YOUR GOAL
Below are some records: retype them all exactly, but not the pictures.

RECORDS

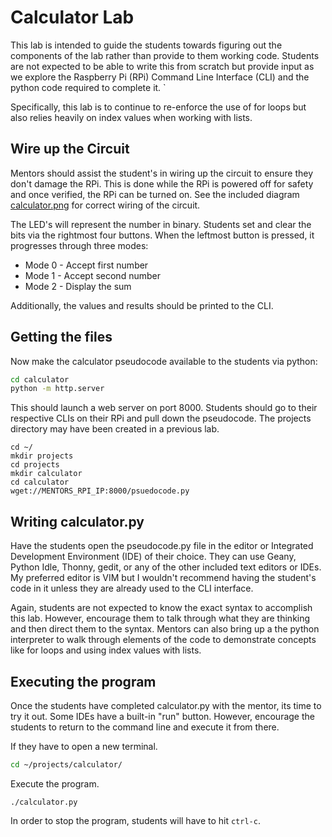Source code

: # Calculator Lab
This lab is intended to guide the students towards figuring out the components
of the lab rather than provide to them working code.  Students are not
expected to be able to write this from scratch but provide input as we explore
the Raspberry Pi (RPi) Command Line Interface (CLI) and the python code
required to complete it.  `

Specifically, this lab is to continue to re-enforce the use of for loops but
also relies heavily on index values when working with lists.

## Wire up the Circuit
Mentors should assist the student's in wiring up the circuit to ensure they
don't damage the RPi.  This is done while the RPi is powered off for safety and
once verified, the RPi can be turned on.  See the included diagram
[calculator.png](./fritzing/calculator.png) for correct wiring of the circuit.

The LED's will represent the number in binary.  Students set and clear the
bits via the rightmost four buttons.  When the leftmost button is pressed, it
progresses through three modes: 

*  Mode 0 - Accept first number
*  Mode 1 - Accept second number
*  Mode 2 - Display the sum

Additionally, the values and results should be printed to the CLI.

## Getting the files
Now make the calculator pseudocode available to the students via python:

```bash
cd calculator
python -m http.server
```

This should launch a web server on port 8000.  Students should go to their
respective CLIs on their RPi and pull down the pseudocode.  The projects
directory may have been created in a previous lab.

```
cd ~/
mkdir projects
cd projects
mkdir calculator
cd calculator
wget://MENTORS_RPI_IP:8000/psuedocode.py
```

## Writing calculator.py
Have the students open the pseudocode.py file in the editor or Integrated 
Development Environment (IDE) of their choice.  They can use Geany, Python 
Idle, Thonny, gedit, or any of the other included text editors or IDEs.  My 
preferred editor is VIM but I wouldn't recommend having the student's code in 
it unless they are already used to the CLI interface.

Again, students are not expected to know the exact syntax to accomplish this
lab.  However, encourage them to talk through what they are thinking and then
direct them to the syntax.  Mentors can also bring up a the python interpreter
to walk through elements of the code to demonstrate concepts like for loops and
using index values with lists.

## Executing the program
Once the students have completed calculator.py with the mentor, its time to try
it out.  Some IDEs have a built-in "run" button.  However, encourage the
students to return to the command line and execute it from there.

If they have to open a new terminal.
```bash
cd ~/projects/calculator/
```

Execute the program.
```
./calculator.py
```

In order to stop the program, students will have to hit `ctrl-c`.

TASK RESULT
Source code

: # Calculator Lab
This lab is intended to guide the students towards figuring out the components
of the lab rather than provide to them working code.  Students are not
expected to be able to write this from scratch but provide input as we explore
the Raspberry Pi (RPi) Command Line Interface (CLI) and the python code
required to complete it.  `

Specifically, this lab is to continue to re-enforce the use of for loops but
also relies heavily on index values when working with lists.

## Wire up the Circuit
Mentors should assist the student's in wiring up the circuit to ensure they
don't damage the RPi.  This is done while the RPi is powered off for safety and
once verified, the RPi can be turned on.  See the included diagram
[calculator.png](./fritzing/calculator.png) for correct wiring of the circuit.

The LED's will represent the number in binary.  Students set and clear the
bits via the rightmost four buttons.  When the leftmost button is pressed, it
progresses through three modes: 

*  Mode 0 - Accept first number
*  Mode 1 - Accept second number
*  Mode 2 - Display the sum

Additionally, the values and results should be printed to the CLI.

## Getting the files
Now make the calculator pseudocode available to the students via python:

```bash
cd calculator
python -m http.server
```

This should launch a web server on port 8000.  Students should go to their
respective CLIs on their RPi and pull down the pseudocode.  The projects
directory may have been created in a previous lab.

```
cd ~/
mkdir projects
cd projects
mkdir calculator
cd calculator
wget://MENTORS_RPI_IP:8000/psuedocode.py
```

## Writing calculator.py
Have the students open the pseudocode.py file in the editor or Integrated 
Development Environment (IDE) of their choice.  They can use Geany, Python 
Idle, Thonny, gedit, or any of the other included text editors or IDEs.  My 
preferred editor is VIM but I wouldn't recommend having the student's code in 
it unless they are already used to the CLI interface.

Again, students are not expected to know the exact syntax to accomplish this
lab.  However, encourage them to talk through what they are thinking and then
direct them to the syntax.  Mentors can also bring up a the python interpreter
to walk through elements of the code to demonstrate concepts like for loops and
using index values with lists.

## Executing the program
Once the students have completed calculator.py with the mentor, its time to try
it out.  Some IDEs have a built-in "run" button.  However, encourage the
students to return to the command line and execute it from there.

If they have to open a new terminal.
```bash
cd ~/projects/calculator/
```

Execute the program.
```
./calculator.py
```

In order to stop the program, students will have to hit `ctrl-c`.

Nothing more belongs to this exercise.